In a comment on Chronicle 692, Adam Katz raised an important question: how can the procedure of originary phenomenology be applied to the universal human sense of ancestry? Whether or not individuals worship their ancestors, every culture has a sense of its collective past and initiates the young into the group and its culture, including of course its language. Whether or not parents see their children as their personal heirs, or “honor thy father and mother” leads to “ancestor worship,” they cannot help but be aware of the communal continuity under the aegis of the sacred.

Adam’s comments raise a more general question, which I think it is of particular importance to face at this juncture. Although kinship structures, marriage customs, and all the other aspects of what we might call “elementary culture,” preliterate and pre- or primitively agricultural—the fast-disappearing terrain of classical anthropological field work—are not simple consequences of the originary hypothesis, the hypothesis supplies a point of departure that by defining in principle the boundary between animal and human activity permits a sharper analysis of the empirical data.

GA is accused by social scientists of being “unproven.” This accusation falls flat so long as we restrict our analysis to originary phenomenology, where the attitudes discussed can be shown to have clear roots both in the hypothetical scene of origin and in our own experience—communal “ritual” feasts being the most obvious. Attempts to derive human practices from an extrapolation of animal practices are methodologically flawed, because they hide rather than focusing on what separates the human from the animal. And to make this separation appropriately salient requires an independent originary hypothesis.
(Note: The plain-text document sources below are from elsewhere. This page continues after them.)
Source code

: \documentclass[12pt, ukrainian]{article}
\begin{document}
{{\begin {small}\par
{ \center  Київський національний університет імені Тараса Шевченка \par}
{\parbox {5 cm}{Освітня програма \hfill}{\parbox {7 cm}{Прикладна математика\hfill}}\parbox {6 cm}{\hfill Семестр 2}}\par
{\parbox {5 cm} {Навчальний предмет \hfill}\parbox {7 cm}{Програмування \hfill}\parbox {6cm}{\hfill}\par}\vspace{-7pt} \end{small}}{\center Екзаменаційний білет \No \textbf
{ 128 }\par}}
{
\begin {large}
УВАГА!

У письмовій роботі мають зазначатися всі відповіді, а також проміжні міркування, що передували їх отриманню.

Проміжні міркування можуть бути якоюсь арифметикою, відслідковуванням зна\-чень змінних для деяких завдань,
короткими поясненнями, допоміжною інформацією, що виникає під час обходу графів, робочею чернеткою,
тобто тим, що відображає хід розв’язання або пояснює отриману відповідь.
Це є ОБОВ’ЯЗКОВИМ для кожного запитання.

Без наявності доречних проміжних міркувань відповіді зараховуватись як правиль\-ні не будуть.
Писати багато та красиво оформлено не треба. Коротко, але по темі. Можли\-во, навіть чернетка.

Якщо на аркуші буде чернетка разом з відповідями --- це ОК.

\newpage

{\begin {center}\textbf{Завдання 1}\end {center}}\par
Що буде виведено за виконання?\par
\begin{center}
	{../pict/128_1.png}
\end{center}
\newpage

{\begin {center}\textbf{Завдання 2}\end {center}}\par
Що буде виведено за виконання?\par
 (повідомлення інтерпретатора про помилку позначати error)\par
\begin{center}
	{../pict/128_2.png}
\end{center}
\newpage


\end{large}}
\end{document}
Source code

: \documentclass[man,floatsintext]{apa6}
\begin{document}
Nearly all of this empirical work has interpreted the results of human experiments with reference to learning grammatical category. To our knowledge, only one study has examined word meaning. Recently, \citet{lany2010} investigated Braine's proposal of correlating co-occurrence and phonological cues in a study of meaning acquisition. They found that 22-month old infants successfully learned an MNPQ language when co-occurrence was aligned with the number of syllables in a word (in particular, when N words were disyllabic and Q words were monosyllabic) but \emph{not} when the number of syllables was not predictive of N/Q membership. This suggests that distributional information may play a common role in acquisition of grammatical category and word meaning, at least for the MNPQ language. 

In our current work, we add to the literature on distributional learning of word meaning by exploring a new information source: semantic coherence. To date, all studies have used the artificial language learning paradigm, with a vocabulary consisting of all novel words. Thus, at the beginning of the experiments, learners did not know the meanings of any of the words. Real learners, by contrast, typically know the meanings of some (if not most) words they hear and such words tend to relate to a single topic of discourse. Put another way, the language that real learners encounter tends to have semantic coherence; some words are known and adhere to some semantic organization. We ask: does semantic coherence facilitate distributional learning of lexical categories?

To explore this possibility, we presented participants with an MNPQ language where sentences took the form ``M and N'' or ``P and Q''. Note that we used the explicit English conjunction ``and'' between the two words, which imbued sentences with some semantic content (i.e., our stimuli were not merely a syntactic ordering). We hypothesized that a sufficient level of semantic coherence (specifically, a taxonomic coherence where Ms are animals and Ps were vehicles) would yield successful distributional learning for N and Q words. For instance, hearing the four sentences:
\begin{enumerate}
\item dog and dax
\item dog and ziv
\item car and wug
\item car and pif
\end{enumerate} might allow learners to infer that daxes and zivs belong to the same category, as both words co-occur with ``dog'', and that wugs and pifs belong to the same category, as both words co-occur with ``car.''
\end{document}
But where there is evidence of human institutions beyond the level of the originary event, no attempt to derive such things as kinship structures or ancestor-worship from the hypothesis is sustainable, let alone presentable in a professional context, without thorough consideration of the empirical data.

This is a domain that has scarcely been explored, given the literary and cultural interests of the few practitioners of GA. But given recent writing in the domain of language origin (see, e.g., Chronicles 567, 632), I think there is good reason to presume that an empirically grounded analysis of these and other aspects of social organization, in both pre-modern and modern societies, can greatly benefit from the point of departure supplied by the originary hypothesis.

On the other hand…

There is still a world, albeit shrunken, where philosophy is read for its insights into the human condition. Modern existential philosophy remains relevant to its readers to the extent that they can be made to identify with the writer’s “personal” phenomenology, which does not maintain Husserl’s disciplined focus on perception (itself open to “deconstruction,” as in Derrida’s inaugural La voix et le phénomène [PUF 1967]), but offers an exploration of the human psyche based on intuitions presented as self-evident truths that the reader is invited to share. Needless to say, if the author’s examples are not persuasive, he will not be successful, but even if they are, his analyses are not only unverifiable, but lack an established point of departure such as the originary hypothesis provides.
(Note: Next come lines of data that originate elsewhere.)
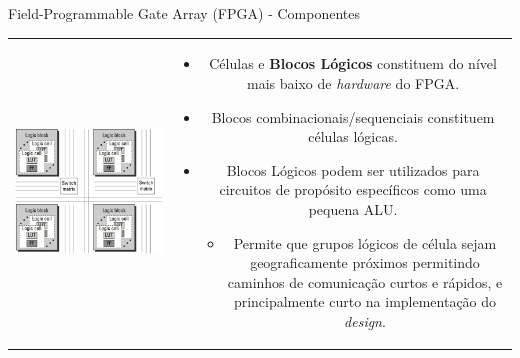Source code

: \documentclass[aspectratio=169]{beamer}
\begin{document}
	\begin{frame}{Field-Programmable Gate Array (FPGA) - Componentes}
		\begin{tabular}{cc}
			\begin{minipage}{0.35\textwidth}
				\includegraphics[height=0.62\textheight]{img/print/componentes-fpga.png}
			\end{minipage}
			&
			\begin{minipage}{0.65\textwidth}
				\begin{itemize}
					\setlength\itemsep{1.5em}
					\item Células e \textbf{Blocos Lógicos} constituem do nível mais baixo de \textit{hardware} do FPGA.
					
					\item Blocos combinacionais/sequenciais constituem células lógicas.
					
					\item Blocos Lógicos podem ser utilizados para circuitos de propósito específicos como uma pequena ALU.
					\begin{itemize}
						\item Permite que grupos lógicos de célula sejam geograficamente próximos permitindo caminhos de comunicação curtos e rápidos, e principalmente curto na implementação do \textit{design}.
					\end{itemize}
					
				\end{itemize}
			\end{minipage}
		\end{tabular}
	\end{frame}
	
\end{document}
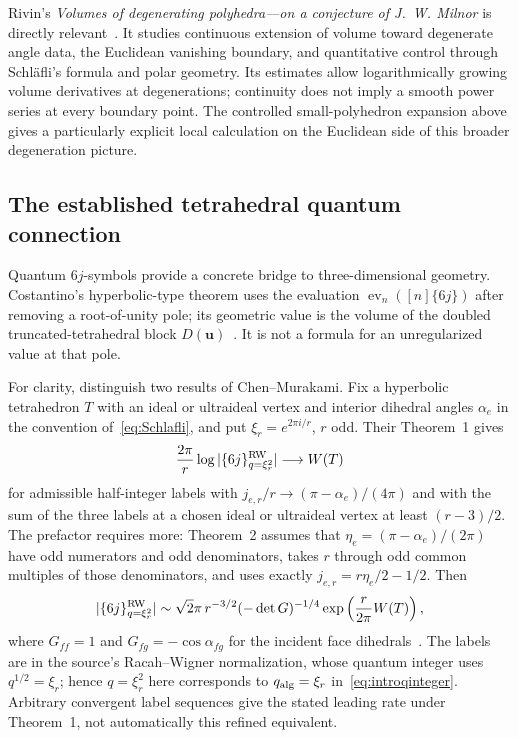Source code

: Rivin's \emph{Volumes of degenerating polyhedra---on a conjecture
of J.~W. Milnor} is directly relevant~\cite{RivinDegeneration}.
It studies continuous extension of volume toward degenerate angle
data, the Euclidean vanishing boundary, and quantitative control
through Schl\"afli's formula and polar geometry. Its estimates
allow logarithmically growing volume derivatives at degenerations;
continuity does not imply a smooth power series at every boundary
point. The controlled small-polyhedron expansion above gives a
particularly explicit local calculation on the Euclidean side of
this broader degeneration picture.

\subsection{The established tetrahedral quantum connection}

Quantum $6j$-symbols provide a concrete bridge to three-dimensional
geometry. Costantino's hyperbolic-type theorem uses the evaluation
$\operatorname{ev}_n([n]\{6j\})$ after removing a root-of-unity pole;
its geometric value is the volume of the doubled truncated-tetrahedral
block $D(\boldsymbol u)$~\cite[Definitions~3.1--3.2 and Theorem~3.9]{Costantino}.
It is not a formula for an unregularized value at that pole.

For clarity, distinguish two results of Chen--Murakami. Fix a
hyperbolic tetrahedron $T$ with an ideal or ultraideal vertex and
interior dihedral angles $\alpha_e$ in the convention of~\eqref{eq:Schlafli},
and put $\xi_r=e^{2\pi i/r}$, $r$ odd. Their Theorem~1 gives
\[
 \frac{2\pi}{r}\log|\{6j\}^{\rm RW}_{q=\xi_r^2}|
       \longrightarrow W(T)
\]
for admissible half-integer labels with
$j_{e,r}/r\to(\pi-\alpha_e)/(4\pi)$ and with the sum of the
three labels at a chosen ideal or ultraideal vertex at least
$(r-3)/2$. The prefactor requires more: Theorem~2 assumes that
$\eta_e=(\pi-\alpha_e)/(2\pi)$ have odd numerators and odd
denominators, takes $r$ through odd common multiples of those
denominators, and uses exactly $j_{e,r}=r\eta_e/2-1/2$. Then
\begin{equation}
 |\{6j\}^{\rm RW}_{q=\xi_r^2}|\sim
 \sqrt2\pi\,r^{-3/2}(-\det G)^{-1/4}
                 \exp\left(\frac{r}{2\pi}W(T)\right),
 \label{eq:quantum6jstructure}
\end{equation}
where $G_{ff}=1$ and $G_{fg}=-\cos\alpha_{fg}$ for the incident
face dihedrals~\cite[Theorems~1--2, pp.~1--2]{ChenMurakami}.
The labels are in the source's Racah--Wigner normalization, whose
quantum integer uses $q^{1/2}=\xi_r$; hence $q=\xi_r^2$ here corresponds
to $q_{\rm alg}=\xi_r$ in~\eqref{eq:introqinteger}. Arbitrary
convergent label sequences give the stated leading rate under
Theorem~1, not automatically this refined equivalent.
Existential phenomenology, even at its best, as in Sartre’s L’Etre et le Néant, is grounded only on itself. By its very nature, it cannot begin from a commonly accepted point of departure, since its purpose is to put our common-sense notions of the human into question. The heuristic supplied by the originary hypothesis provides, in contrast, such a point of departure. To the extent that the reader finds it sufficiently plausible, it allows for discussion on the basis of shared intuition.

For example…

A few years ago I was asked to give a talk to a local association devoted to the works of Emmanuel Levinas (1906-95), the Jewish existentialist philosopher and Talmudic commentator whose philosophical masterwork, published in 1961, is entitled Totalité et infini.

In reading through this volume, I was struck by a point that it seemed to me had been raised by no other thinker of his school: that of what he calls “fecundity,” our relationship with our progeny, more specifically, that between father and son.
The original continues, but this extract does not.